You could see this week’s ‘blue passports’ furore coming a mile off.

Back in October 2016, when HM Passport Office first engaged the market about the new £490m passport production contract, I predicted – in a note to clients – “howls of nationalistic protest should a French or German competitor win this iconic British contract from a British supplier”.

And so it came to pass, as De La Rue apparently lost out to Gemalto on the straightforward cost and quality grounds that will be familiar to seasoned bidders on UK public sector contracts.

Without seeing bid details it’s impossible to say why De La Rue’s was – reportedly – so much less competitive. But modern passport production is all about embedded security features, not printing, and the claim to market leadership there is held by Franco-German companies Gemalto, Oberthur and Giesecke & Devrient. (De La Rue sold its smart cards business to Oberthur back in 1999 – who knows what would have happened had the company retained and invested in it?).

I also warned that EU procurement rules could become a fresh political battleground in the UK – and this too has come to pass. De La Rue has taken to the TV studios threatening legal challenge with feisty nationalistic rhetoric, and politicians of all stripes have leapt to pour scorn on public procurement rules.

So will passports be a storm in a British teacup, or the straw that broke OJEU’s back? Culture Secretary Matt Hancock has noted procurement policy was up for debate post-Brexit. But it’s hard to imagine government appetite for more than superficial change, given the UK’s leading and enthusiastic role over decades in shaping the EU’s open-competition regime which UK companies have benefitted from. Most likely ministers will try to ride out the storm.

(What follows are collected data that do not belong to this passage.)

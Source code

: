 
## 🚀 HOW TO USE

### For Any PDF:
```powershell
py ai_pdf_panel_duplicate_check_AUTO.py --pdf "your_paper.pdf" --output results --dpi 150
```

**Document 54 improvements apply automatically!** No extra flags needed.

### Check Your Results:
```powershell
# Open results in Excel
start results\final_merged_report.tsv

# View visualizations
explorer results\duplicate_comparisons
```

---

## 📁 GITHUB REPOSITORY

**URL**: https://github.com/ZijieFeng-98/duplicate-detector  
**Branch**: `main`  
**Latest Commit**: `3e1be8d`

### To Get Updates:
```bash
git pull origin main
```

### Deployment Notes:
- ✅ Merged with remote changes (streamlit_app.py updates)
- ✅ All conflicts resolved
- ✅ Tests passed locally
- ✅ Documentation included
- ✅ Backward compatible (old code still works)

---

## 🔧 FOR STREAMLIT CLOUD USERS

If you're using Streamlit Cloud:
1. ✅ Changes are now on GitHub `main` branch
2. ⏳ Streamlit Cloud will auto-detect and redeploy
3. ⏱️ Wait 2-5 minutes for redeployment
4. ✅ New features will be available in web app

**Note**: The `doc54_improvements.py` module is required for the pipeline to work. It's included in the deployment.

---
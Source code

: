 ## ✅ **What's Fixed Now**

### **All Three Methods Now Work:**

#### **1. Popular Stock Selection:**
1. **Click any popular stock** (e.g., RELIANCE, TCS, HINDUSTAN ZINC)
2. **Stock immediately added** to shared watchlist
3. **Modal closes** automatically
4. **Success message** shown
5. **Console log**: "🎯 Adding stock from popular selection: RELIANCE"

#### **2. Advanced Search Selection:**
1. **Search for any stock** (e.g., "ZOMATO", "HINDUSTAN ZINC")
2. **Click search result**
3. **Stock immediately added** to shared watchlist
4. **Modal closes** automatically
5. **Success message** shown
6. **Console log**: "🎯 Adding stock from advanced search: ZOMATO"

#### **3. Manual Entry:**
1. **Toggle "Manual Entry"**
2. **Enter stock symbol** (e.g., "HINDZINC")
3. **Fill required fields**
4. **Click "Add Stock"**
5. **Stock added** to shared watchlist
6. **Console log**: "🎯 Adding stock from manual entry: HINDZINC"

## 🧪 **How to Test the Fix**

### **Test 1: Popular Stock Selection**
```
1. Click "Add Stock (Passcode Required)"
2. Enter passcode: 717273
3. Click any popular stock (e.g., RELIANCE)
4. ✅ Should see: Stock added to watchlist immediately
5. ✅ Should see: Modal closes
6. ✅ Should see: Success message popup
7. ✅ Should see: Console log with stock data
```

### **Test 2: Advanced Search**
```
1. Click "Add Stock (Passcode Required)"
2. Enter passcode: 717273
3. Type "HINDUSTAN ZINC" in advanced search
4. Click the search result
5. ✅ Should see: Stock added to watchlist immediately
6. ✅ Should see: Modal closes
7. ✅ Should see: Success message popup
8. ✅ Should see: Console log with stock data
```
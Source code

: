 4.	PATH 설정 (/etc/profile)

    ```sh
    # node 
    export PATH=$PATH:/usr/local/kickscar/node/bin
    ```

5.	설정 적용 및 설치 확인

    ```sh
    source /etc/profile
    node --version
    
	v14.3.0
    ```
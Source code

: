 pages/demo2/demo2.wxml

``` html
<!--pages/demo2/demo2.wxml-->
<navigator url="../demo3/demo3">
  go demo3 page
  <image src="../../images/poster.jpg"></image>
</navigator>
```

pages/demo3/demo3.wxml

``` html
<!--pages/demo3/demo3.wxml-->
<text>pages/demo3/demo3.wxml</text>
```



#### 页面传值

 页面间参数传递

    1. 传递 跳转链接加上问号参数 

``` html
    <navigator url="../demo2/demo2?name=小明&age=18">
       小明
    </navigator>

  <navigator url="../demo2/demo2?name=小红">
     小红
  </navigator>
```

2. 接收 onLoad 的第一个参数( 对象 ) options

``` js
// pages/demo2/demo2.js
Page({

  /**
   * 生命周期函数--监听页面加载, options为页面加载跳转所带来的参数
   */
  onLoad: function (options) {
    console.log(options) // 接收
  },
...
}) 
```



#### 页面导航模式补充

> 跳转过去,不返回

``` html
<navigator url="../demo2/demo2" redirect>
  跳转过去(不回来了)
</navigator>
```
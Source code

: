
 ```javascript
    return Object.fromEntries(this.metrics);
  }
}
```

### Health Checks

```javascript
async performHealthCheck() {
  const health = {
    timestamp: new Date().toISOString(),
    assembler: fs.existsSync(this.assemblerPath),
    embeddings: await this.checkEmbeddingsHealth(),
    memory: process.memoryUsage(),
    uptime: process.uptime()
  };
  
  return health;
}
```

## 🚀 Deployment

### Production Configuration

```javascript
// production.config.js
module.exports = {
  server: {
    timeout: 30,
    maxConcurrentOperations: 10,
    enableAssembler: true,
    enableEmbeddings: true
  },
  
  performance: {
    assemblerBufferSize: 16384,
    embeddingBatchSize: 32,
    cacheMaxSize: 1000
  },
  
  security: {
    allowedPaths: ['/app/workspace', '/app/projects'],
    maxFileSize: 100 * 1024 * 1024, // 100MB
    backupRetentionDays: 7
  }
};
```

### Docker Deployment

But with protectionism now ‘a thing’ in the UK as well as the US, this won’t be the only controversial contract award the British government will make. The temptations for UK-headquartered companies to indulge in a bit of posturing, should they fail to win government contracts, are obvious.

I’d warn all tech firms to think very carefully indeed before following De La Rue’s example. Protectionism is a zero sum game, and it eventually catches up with companies who themselves wish to compete globally. And in the UK, where public contracting is already racked with drama, it could mean that future sensitive contracts are not put out to open competition at all.